Arslan’ın, “Hakan Fidan Cemaatçi mi” sorusuna Yazıcıoğlu şu cevabı
veriyor: “Hayır, aynen bizim Kur’an çalışmaları gibi düşün;
oralardan. O derslerde beraberdik.”
HAKAN FİDAN'IN AİLE İÇİNDEKİ ADI
METİN
* Hakan Fidan isminin, İran ajanlarının konuşmalarında
geçmesinin yanı sıra bir de 17 Ocak 2000’de Beykoz’daki Hizbullah
hücre evine yapılan operasyonda elde edilen bir defter söz konusu.
Hizbullah lideri Hüseyin Velioğlu, o baskında öldürüldü ve
Hizbullah’ın arşivine ulaşıldı. Arşivin içinde, Farsça’dan çevrilen
bir bilgi notu vardı. Bu bilgi notu, İran ajanlarının irtibatlı
olduğu Türk vatandaşlarının isimlerini ihtiva ediyordu; Aralık
1998’de İran ajanlarının Hizbullahçılar’la görüştüğü bir evde
unuttukları defterden alınmıştı. Bu listeyi, dönemin Emniyet Genel
Müdürü Turan Genç 15 Ocak 2001’de, 7585 sayılı bir yazıyla MİT ve
Türk Silahlı Kuvvetleri’ne gönderdi. Metin Fidan ismi, işte o
listedeydi. Yanında da “Almanya’daki NATO Askeri Üniversitesi
mezunu. 28 yaşında. Türkiye ile dünya istihbaratı dalında İngilizce
bir tez hazırlamış. Genelkurmay’da bilgisayar bölümünde çalışıyor.
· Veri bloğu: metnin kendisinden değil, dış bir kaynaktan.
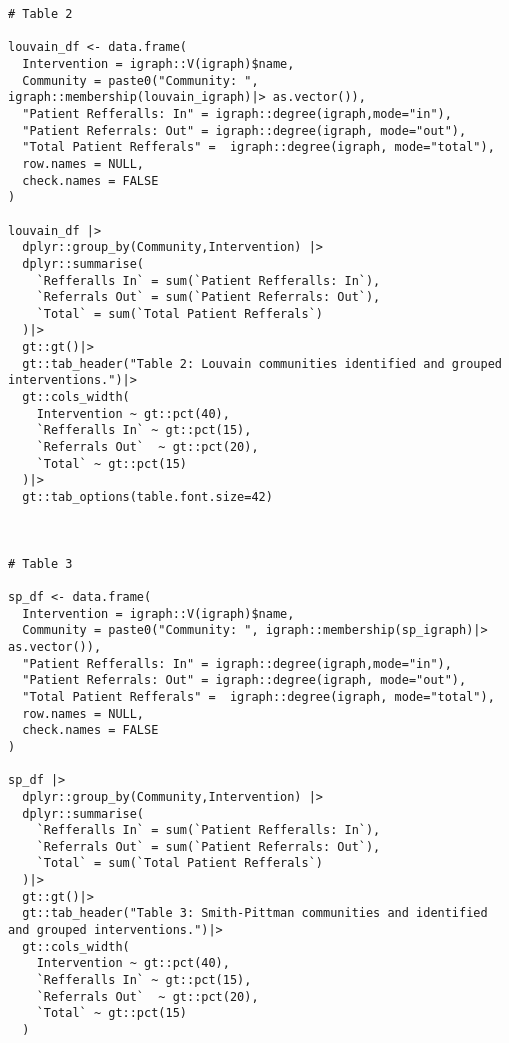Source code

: \begin{verbatim}
# Table 2

louvain_df <- data.frame(
  Intervention = igraph::V(igraph)$name,
  Community = paste0("Community: ", igraph::membership(louvain_igraph)|> as.vector()),
  "Patient Refferalls: In" = igraph::degree(igraph,mode="in"),
  "Patient Referrals: Out" = igraph::degree(igraph, mode="out"),
  "Total Patient Refferals" =  igraph::degree(igraph, mode="total"),
  row.names = NULL,
  check.names = FALSE
)

louvain_df |>
  dplyr::group_by(Community,Intervention) |> 
  dplyr::summarise(
    `Refferalls In` = sum(`Patient Refferalls: In`),
    `Referrals Out` = sum(`Patient Referrals: Out`),
    `Total` = sum(`Total Patient Refferals`)
  )|>
  gt::gt()|>
  gt::tab_header("Table 2: Louvain communities identified and grouped interventions.")|>
  gt::cols_width(
    Intervention ~ gt::pct(40),
    `Refferalls In` ~ gt::pct(15),
    `Referrals Out`  ~ gt::pct(20),
    `Total` ~ gt::pct(15)
  )|>
  gt::tab_options(table.font.size=42)



# Table 3

sp_df <- data.frame(
  Intervention = igraph::V(igraph)$name,
  Community = paste0("Community: ", igraph::membership(sp_igraph)|> as.vector()),
  "Patient Refferalls: In" = igraph::degree(igraph,mode="in"),
  "Patient Referrals: Out" = igraph::degree(igraph, mode="out"),
  "Total Patient Refferals" =  igraph::degree(igraph, mode="total"),
  row.names = NULL,
  check.names = FALSE
)

sp_df |>
  dplyr::group_by(Community,Intervention) |> 
  dplyr::summarise(
    `Refferalls In` = sum(`Patient Refferalls: In`),
    `Referrals Out` = sum(`Patient Referrals: Out`),
    `Total` = sum(`Total Patient Refferals`)
  )|>
  gt::gt()|>
  gt::tab_header("Table 3: Smith-Pittman communities and identified and grouped interventions.")|>
  gt::cols_width(
    Intervention ~ gt::pct(40),
    `Refferalls In` ~ gt::pct(15),
    `Referrals Out`  ~ gt::pct(20),
    `Total` ~ gt::pct(15)
  )
\end{verbatim}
İsmail Ünal vasıtasıyla irtibat kurulabilir” yazıyordu. (Hakan
Fidan’a yakın arkadaşları ve aile içinde “Metin” diye hitap
edildiği biliniyor.)
KULLANILMASI MÜSAİT
İSİM
* Selam Tevhid Kudüs örgütü üyesi Hüseyin Avni Yazıcıoğlu’nun eşi Kamile Yazıcıoğlu tarafından Emniyet’e getirilen belgeler arasında bir liste vardı. Bu listede isimler alt alta sıralanmıştı. Adların bazılarının yanına (+), bazılarının yanına (-) konulmuştu. Mesela Mehmet Şimşek (-), Hakan Fidan (+), Musa Kulaklıkaya (Türkiye İşbirliği ve Kalkınma İdaresi Başkanı) (+), Hayrettin Demircan (Hazine Dış Ticaret Müsteşarlığı Genel Müdür Yardımcısı) (+), Mehmet Avcı (Ulaştırma Bakanı Basın Danışmanı) (+) vs… Bu artı ve eksiler, İran’ın siyasette ve bürokraside örgütlenme çabalarına işaret ediyor. Muhtemelen, kullanılması müsait kimselerin yanına (+) konuluyor.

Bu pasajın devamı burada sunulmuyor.